Un tratamiento diseñado contigo
No todas las personas necesitan el mismo tipo de intervención.
El proceso comienza con la comprensión de tu historia, tus experiencias, tus necesidades actuales y aquello que deseas transformar. A partir de ahí, construimos conjuntamente objetivos terapéuticos y seleccionamos las herramientas que mejor se ajusten a tu proceso.
El tratamiento puede considerar la interacción entre lo que ocurre en el cuerpo, el cerebro y el sistema nervioso, las emociones, los pensamientos, las experiencias de vida y el contexto actual.
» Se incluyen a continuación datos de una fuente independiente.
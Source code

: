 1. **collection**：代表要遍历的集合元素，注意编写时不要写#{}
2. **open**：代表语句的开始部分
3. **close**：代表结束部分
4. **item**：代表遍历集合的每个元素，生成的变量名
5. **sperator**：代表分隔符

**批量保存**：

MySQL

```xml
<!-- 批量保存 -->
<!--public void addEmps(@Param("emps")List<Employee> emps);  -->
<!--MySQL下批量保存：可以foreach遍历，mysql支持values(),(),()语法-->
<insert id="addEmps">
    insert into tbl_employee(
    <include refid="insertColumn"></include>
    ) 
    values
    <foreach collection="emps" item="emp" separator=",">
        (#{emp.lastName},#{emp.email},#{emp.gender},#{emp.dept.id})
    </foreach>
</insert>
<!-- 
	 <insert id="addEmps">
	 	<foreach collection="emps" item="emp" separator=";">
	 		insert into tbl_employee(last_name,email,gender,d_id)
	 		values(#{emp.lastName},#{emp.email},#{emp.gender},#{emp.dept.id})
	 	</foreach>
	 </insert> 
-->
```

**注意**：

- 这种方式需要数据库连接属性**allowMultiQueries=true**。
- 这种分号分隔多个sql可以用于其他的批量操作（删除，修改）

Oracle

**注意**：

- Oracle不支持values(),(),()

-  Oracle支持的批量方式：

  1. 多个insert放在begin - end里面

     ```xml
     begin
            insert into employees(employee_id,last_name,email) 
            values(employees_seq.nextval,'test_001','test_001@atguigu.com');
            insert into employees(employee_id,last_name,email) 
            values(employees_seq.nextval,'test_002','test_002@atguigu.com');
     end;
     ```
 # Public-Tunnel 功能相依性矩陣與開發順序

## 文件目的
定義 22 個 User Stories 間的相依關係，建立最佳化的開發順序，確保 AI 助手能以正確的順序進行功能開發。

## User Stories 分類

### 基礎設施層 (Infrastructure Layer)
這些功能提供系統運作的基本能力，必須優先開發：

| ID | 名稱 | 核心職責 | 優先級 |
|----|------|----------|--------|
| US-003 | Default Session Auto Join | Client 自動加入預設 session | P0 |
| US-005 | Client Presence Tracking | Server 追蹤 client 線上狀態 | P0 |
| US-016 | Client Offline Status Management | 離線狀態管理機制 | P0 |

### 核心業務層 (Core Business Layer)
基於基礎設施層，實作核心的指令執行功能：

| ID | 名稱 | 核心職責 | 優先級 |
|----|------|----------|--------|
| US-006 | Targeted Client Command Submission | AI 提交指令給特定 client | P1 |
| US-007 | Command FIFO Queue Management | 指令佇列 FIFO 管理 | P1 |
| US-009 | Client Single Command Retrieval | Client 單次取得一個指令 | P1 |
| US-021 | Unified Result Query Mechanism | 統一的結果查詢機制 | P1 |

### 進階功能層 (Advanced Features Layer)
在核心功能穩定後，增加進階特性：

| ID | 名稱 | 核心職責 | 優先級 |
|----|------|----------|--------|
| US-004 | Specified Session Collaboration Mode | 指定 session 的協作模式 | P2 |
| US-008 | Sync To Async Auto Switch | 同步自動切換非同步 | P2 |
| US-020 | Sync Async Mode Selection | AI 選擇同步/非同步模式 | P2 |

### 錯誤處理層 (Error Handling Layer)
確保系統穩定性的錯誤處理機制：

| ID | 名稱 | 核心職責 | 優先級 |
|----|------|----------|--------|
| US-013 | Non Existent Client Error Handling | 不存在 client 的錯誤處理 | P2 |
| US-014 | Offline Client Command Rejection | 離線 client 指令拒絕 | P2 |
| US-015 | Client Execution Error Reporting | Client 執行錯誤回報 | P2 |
Buscamos trabajar no solamente aquello que genera malestar en el presente, sino también los patrones que pueden estar manteniéndolo.
El proceso puede ayudarte a:
- Sentirte más seguro en tu propio cuerpo.
- Comprender tus emociones, sensaciones, pensamientos y conductas.
- Reconocer patrones que continúan generando sufrimiento.
- Desarrollar mayores capacidades de regulación emocional.
- Fortalecer el autocuidado y la autovaloración.
- Procesar experiencias que continúan afectando tu presente.
- Desarrollar nuevas formas de responder ante situaciones difíciles.
- Construir relaciones más seguras contigo mismo y con los demás.